QuoteIf postcode district is too large, then some kind of guidance needs to be brought in.
It's not that they're too large, it's that they're simply not very suitable for this task - you'd cause people at edges of a district to travel further and to less suitable places, for fear of crossing a border that's irrelevant to the question at hand.

Zetetic

None of this is to defend Derbyshire Police, who appear to be being wankers.

Chedney Honks

Shoot em in the the back. Save a few quid and man hours on the paperwork. Shoot em in the fucking face for all I care. Only place they'll be walking now is along the River Styx.

Shoulders?-Stomach!

QuoteUK lockdown 'too lax', says government adviser
In the UK, there are calls for lockdown restrictions, currently at their most stringent level since last spring, to be tightened yet further. Susan Michie, a UK government adviser and professor of health psychology at University College London, has told BBC Radio 4's Today programme:

When you look at the data, it shows that almost 90% of people are overwhelmingly sticking to the rules, despite the fact we're also seeing more people out and about.

I think one of the explanations for that is that, actually, this is quite a lax lockdown because we've still got a lot of household contact. People go in and out of each other's houses.

If you're a key nurse, a non-essential tradesperson, a nanny, you have mass gatherings in terms of religious events, nurseries being open and – really importantly – you have this wide definition of critical workers, so we have 30-50% of (school) classes full-up at the moment. And, therefore, you've got very busy public transport with people going to and from all these things.

It is definitely too lax because, if you think about it and compare ourselves with March, what do we have now?

We have the winter season and the virus survives longer in the cold, plus people spend more time indoors and we know aerosol transmission, which happens indoors, is a very big source of transmission for this virus.

And, secondly, we have this new variant which is 50-70% more infectious. You put those two things together, alongside the NHS being in crisis, we should have a stricter rather than less strict lockdown than we had back in March.

Makes sense


Shoulders?-Stomach!

QuoteProf Robert West, a participant in the UK's Scientific Pandemic Influenza Group on Behaviours (SPI-B), said that, due to the more infectious variant the lockdown should be more strict than it is, in order to try to get the same result as the first shutdown achieved.

He said the current lockdown rules are "still allowing a lot of activity which is spreading the virus". Asked if he thinks they should change, he told BBC News:

Yes, I do. Not just me. I think probably most of the people I talk to, epidemiologists, and medical scientists and virologists.

The professor of health psychology at University College London said more children are going to school than in the first lockdown and that schools are "a very important seed of community infection".

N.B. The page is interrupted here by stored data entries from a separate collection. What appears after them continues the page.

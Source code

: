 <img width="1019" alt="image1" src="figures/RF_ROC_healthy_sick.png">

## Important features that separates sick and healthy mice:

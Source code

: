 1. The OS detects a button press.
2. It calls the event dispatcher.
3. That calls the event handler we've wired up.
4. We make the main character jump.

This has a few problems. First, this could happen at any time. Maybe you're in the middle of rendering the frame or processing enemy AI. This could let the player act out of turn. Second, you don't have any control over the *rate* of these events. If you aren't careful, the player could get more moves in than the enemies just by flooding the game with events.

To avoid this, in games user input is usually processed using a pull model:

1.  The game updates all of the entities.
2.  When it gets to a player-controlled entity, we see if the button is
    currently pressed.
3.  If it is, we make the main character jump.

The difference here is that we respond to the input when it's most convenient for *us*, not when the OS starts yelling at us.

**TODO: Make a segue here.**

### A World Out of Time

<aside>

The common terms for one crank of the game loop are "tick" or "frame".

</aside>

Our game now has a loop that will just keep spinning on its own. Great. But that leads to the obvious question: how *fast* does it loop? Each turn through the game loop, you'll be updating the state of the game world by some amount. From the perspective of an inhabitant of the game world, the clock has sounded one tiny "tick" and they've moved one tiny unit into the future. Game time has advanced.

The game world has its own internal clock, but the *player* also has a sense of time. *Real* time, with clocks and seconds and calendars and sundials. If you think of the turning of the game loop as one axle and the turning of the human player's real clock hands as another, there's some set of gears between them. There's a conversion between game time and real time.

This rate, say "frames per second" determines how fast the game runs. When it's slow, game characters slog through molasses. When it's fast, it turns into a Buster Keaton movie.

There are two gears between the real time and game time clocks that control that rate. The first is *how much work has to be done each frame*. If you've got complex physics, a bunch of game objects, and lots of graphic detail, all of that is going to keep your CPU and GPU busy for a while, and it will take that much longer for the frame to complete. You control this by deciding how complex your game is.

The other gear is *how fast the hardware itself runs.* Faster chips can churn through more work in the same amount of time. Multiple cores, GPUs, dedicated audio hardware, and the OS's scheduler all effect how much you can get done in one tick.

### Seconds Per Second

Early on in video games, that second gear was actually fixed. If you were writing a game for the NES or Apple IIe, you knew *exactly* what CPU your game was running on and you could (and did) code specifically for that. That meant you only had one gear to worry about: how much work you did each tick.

Because we have the more infectious variant, which is somewhere around 50% more infectious than last time round in March, that means that if we were to achieve the same result as we got in March we would have to have a stricter lockdown, and it's not stricter. It's actually less strict.

Makes sense too

Cuellar

I hope in light of this that rather than back down on the £200 fines for those women they give em 10 years each.

Icehaven

Is the issue that they drove? It's not unfeasible to have walked 5 miles from home and there's no time limit on exercise this time either is there? Still makes no sense as by walking you'd be more likely to come into contact with other people, but ambushing those driving to a beauty spot sends the message the police want to send, which is no doubt the main motivation. Didn't the same force get criticised for releasing drone footage of hikers during the first lockdown too? One of their bigwigs has seriously got it in for anyone daring to want some fresh air. I hope they've got the resources to deal with the fallout of over zealously enforcing the restrictions like this, managing a population cooped up for a month or so is potentially very different to managing a population cooped up for the best part of a year.